About this task » Which lines run from the line with "Finalne dopracowanie aplikacji WFH" through the line with "testy przechodzą poprawnie" in the entries below? Print them exactly, both ends included, and nothing more.

*** Opening of Available records ***

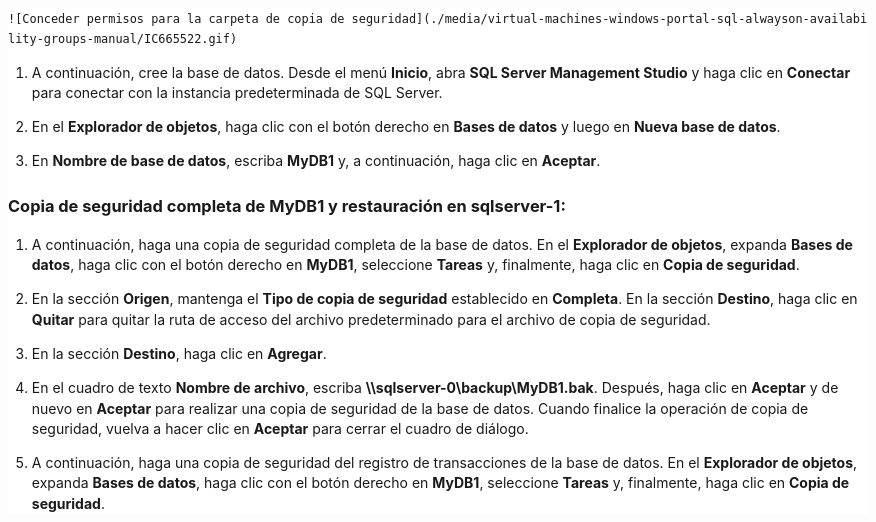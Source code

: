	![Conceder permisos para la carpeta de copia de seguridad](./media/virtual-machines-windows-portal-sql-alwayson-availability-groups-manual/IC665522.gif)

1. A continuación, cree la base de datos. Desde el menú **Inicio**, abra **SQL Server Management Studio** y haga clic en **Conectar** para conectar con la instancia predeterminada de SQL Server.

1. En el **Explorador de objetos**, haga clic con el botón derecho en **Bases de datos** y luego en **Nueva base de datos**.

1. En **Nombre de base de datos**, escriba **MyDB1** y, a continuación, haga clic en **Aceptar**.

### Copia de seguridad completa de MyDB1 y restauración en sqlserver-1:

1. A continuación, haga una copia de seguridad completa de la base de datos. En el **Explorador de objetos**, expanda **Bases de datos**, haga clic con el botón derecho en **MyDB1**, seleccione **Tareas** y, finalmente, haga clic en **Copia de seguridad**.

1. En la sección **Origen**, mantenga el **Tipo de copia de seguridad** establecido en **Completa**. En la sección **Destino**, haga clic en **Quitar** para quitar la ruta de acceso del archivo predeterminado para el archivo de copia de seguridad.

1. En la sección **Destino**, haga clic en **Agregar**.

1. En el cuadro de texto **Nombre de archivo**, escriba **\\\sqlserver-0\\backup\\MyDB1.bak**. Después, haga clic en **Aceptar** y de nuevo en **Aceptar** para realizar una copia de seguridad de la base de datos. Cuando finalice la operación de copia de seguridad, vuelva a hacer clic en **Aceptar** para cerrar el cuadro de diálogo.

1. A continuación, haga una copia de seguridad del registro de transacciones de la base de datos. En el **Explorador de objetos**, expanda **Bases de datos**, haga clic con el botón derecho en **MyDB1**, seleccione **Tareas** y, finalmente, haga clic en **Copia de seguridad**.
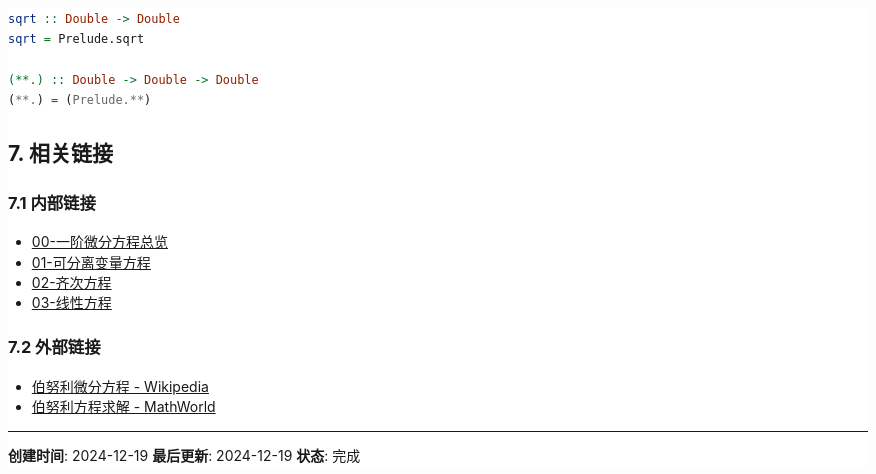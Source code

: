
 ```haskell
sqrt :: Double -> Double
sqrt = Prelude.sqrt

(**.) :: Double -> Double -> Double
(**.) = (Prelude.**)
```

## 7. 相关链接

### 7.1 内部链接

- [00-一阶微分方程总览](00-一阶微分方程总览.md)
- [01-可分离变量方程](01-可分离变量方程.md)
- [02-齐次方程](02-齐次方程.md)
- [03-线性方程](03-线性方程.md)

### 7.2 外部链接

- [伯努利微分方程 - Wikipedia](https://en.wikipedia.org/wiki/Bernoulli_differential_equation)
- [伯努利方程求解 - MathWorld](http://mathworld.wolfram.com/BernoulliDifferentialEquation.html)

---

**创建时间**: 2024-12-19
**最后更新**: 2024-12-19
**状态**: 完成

*** Close of Available records ***
*** Opening of Available records ***

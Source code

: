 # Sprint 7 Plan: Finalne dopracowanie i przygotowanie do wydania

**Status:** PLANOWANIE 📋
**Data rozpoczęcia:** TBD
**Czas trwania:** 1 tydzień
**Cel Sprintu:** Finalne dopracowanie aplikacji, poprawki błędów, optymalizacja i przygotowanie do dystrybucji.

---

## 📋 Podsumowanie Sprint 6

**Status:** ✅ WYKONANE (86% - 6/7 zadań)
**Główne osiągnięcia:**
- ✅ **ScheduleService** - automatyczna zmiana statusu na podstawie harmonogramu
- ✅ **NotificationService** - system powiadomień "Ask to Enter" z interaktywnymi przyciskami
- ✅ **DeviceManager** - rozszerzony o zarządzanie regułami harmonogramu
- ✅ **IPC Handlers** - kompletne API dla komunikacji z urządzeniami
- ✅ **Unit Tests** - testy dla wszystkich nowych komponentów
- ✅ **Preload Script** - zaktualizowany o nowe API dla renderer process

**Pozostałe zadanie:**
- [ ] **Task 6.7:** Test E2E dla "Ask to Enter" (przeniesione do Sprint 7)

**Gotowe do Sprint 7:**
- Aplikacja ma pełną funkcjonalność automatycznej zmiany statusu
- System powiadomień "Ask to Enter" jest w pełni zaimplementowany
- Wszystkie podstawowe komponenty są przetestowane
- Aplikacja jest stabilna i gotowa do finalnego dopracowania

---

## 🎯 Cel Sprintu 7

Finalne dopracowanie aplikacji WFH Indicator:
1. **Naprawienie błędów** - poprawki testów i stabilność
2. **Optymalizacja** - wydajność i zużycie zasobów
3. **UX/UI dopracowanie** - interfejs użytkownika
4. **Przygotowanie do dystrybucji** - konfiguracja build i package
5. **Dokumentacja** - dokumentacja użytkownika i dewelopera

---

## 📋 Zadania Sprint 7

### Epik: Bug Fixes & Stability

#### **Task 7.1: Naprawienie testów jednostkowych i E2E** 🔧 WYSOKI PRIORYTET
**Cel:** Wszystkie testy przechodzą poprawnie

*** Close of Available records ***

Response area »
Finalne dopracowanie aplikacji WFH Indicator:
1. **Naprawienie błędów** - poprawki testów i stabilność
2. **Optymalizacja** - wydajność i zużycie zasobów
3. **UX/UI dopracowanie** - interfejs użytkownika
4. **Przygotowanie do dystrybucji** - konfiguracja build i package
5. **Dokumentacja** - dokumentacja użytkownika i dewelopera

---

## 📋 Zadania Sprint 7

### Epik: Bug Fixes & Stability

#### **Task 7.1: Naprawienie testów jednostkowych i E2E** 🔧 WYSOKI PRIORYTET
**Cel:** Wszystkie testy przechodzą poprawnie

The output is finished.